Review of the Legal & Regulatory Framework for Unsolicited Text Messaging & Spam Targeting Subscribers of Telecommunication Services in Cameroon & for Games Organized by Providers of Telecommunication Services Targeting Subscribers

Review of the Legal & Regulatory Framework for Unsolicited Text Messaging & Spam Targeting Subscribers of Telecommunication Services in Cameroon & for Games Organized by Providers of Telecommunication Services Targeting Subscribers

By Ferdinand Doh Galabe, Esq.,

Managing Partner


By Decision no 87/ART/DG/DAJPC/ of May 22, 2014 prescribing to telecommunications service providers the regulatory framework for organizing games and for sending unsolicited text messages to subscribers by telephonic means, the Director General of Cameroon’s Telecommunications Regulatory Board (ART) laid down binding directives relating to games organized by providers of telecommunication services (hereinafter “providers”) targeting subscribers and for unsolicited text messages and spams targeting subscribers of providers.

The Telecommunications Regulatory Board prescribed to providers organizing games to henceforth communicate clearly, exhaustively, sincerely and unequivocally, the terms and conditions relating to their games, as well as the exact and complete applicable fees to be paid by subscribers to participate in such games. Such participation fees must be communicated to subscribers prior to their engagement to participate in such games.

The Director General of the Telecommunication Regulatory Board equally stated in the directive, among others, that unsolicited text messaging by providers should be done strictly between 6:00 AM and 10:00 PM, and subscribers should not receive more than three (03) unsolicited messages on a daily basis. Spams must contain the signature of senders and consumers must be provided with codes through which they can subscribe to participate in games organized by providers who are bound to provide consumers with codes to unsubscribe from such games, unsolicited text messages and spams.

The subscribe and unsubscribe codes communicated by providers must be simple and free of charge, and must, in order to avoid confusion, contain at least three (03) digits. Consumers who suffer any form of prejudice resulting from violation of these guidelines may report such violations to the Telecommunications Regulatory Board which has the power to sanction offending providers.

These regulatory guidelines complement existing domestic laws and regulations on gaming, advertisement, electronic communication, consumer protection and rules for protection of consumers of electronic communication services.

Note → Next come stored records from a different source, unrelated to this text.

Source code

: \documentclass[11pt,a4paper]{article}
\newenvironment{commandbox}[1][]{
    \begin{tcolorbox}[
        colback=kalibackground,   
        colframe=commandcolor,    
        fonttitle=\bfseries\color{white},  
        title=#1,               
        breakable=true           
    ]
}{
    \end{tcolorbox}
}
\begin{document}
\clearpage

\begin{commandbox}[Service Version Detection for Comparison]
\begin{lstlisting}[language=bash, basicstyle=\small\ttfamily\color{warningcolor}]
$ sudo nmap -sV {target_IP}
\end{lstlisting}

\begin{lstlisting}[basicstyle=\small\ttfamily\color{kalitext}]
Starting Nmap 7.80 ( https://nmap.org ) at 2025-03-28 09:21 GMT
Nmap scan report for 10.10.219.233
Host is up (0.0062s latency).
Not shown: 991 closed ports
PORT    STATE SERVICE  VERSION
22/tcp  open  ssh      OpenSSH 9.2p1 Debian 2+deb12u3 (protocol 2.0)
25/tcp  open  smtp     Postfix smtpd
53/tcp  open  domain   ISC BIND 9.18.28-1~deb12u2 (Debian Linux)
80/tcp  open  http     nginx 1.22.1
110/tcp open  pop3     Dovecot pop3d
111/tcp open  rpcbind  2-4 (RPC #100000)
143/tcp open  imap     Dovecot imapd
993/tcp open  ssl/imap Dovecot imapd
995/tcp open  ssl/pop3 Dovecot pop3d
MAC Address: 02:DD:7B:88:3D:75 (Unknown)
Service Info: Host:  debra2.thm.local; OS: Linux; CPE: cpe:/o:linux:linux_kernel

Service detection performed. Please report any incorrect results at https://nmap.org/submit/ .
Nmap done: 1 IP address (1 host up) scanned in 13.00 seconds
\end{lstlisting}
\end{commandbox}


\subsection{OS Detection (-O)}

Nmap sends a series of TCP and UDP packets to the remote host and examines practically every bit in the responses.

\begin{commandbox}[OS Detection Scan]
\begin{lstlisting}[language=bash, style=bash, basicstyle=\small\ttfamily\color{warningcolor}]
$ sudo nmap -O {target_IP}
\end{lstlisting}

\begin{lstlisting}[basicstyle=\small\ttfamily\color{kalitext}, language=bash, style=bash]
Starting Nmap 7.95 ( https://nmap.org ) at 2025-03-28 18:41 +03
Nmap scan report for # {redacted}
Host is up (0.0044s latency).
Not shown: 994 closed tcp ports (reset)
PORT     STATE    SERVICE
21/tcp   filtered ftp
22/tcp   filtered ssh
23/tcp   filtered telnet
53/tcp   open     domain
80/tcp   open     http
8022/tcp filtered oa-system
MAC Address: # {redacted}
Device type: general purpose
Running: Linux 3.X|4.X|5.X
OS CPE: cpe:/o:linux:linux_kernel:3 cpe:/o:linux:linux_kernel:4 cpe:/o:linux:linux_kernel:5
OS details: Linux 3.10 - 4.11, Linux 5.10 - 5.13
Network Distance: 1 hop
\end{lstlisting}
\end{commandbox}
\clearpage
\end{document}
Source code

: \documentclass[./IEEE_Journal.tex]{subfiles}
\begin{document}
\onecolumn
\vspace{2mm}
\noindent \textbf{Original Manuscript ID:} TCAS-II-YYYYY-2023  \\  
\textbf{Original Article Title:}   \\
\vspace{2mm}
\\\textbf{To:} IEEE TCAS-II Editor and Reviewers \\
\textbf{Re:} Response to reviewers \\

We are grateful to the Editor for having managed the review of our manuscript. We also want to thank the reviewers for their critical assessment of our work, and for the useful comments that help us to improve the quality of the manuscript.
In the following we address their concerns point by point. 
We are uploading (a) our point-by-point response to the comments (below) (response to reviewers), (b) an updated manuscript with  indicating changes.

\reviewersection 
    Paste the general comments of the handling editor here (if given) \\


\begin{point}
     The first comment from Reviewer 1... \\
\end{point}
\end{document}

The law on consumer protection specifically enshrines the principle of protection of consumers against breaches on their life, health, security, and the environment in which they consume technology-related goods and services. This law equally protects consumers from certain commercial practices such as abusive advertisement, which arguably includes unsolicited text messaging and spams.

Decree No. 2013/0399/PM of February 27, 2013 laying down the Rules for the Protection of Consumers of Electronic Communications Services also protects the privacy of consumers of such services. Section 7 of that Decree expressly provides that providers shall ensure that unsolicited prospection messages are not sent to subscribers without their prior consent. Even after such consent has been sought and obtained, the provider is legally obliged to provide a means through which the consumer of electronic communication services may easily and freely unsubscribe from receiving such messages. Providers are equally obliged by this decree to provide to users means through which they could block unsolicited messages.

In addition to domestic laws and regulations, there are two key international instruments which touch especially on unsolicited text messaging and spams. These are the International Covenant on Civil and Political Rights (hereinafter “ICCPR”) and the African Union Convention on Cybersecurity and Personal Data Protection of June 27, 2014 (yet to be ratified by Cameroon). So far only eight (08) countries have ratified the Convention and deposited instruments of ratification (Senegal, Rwanda, Namibia, Mauritius, Mozambique, Guinea-Conakry, Ghana and Angola). The AU Convention aims at protecting the privacy of individuals in their daily and professional lives as well as combatting violations of privacy that may be generated by personal data collection, processing, transmission, storage and use. Article 4 of this AU Convention expressly prohibits direct marketing by electronic means without prior consent of recipients to receiving such direct marketing through such means. Article 17 of the ICCPR provides that, “no one shall be subjected to arbitrary or unlawful interference with his privacy, family, home or correspondence, nor to unlawful attacks on his honour or reputation. Everyone has the right to the protection of the law against such interference or attacks.

It seems, unfortunately, that neither the directive of the Director General of the Telecommunications Regulatory Board which was intended to put an end to the rampant excesses of providers, nor international legal instruments, has left much impression on providers since 2014 to date, as subscribers continue to complain of receiving unsolicited messages in plain violation of the above legal instruments. The author of this write-up is unaware of any sanctions meted by the Telecommunications Regulatory Board against a service provider for disregarding this directive.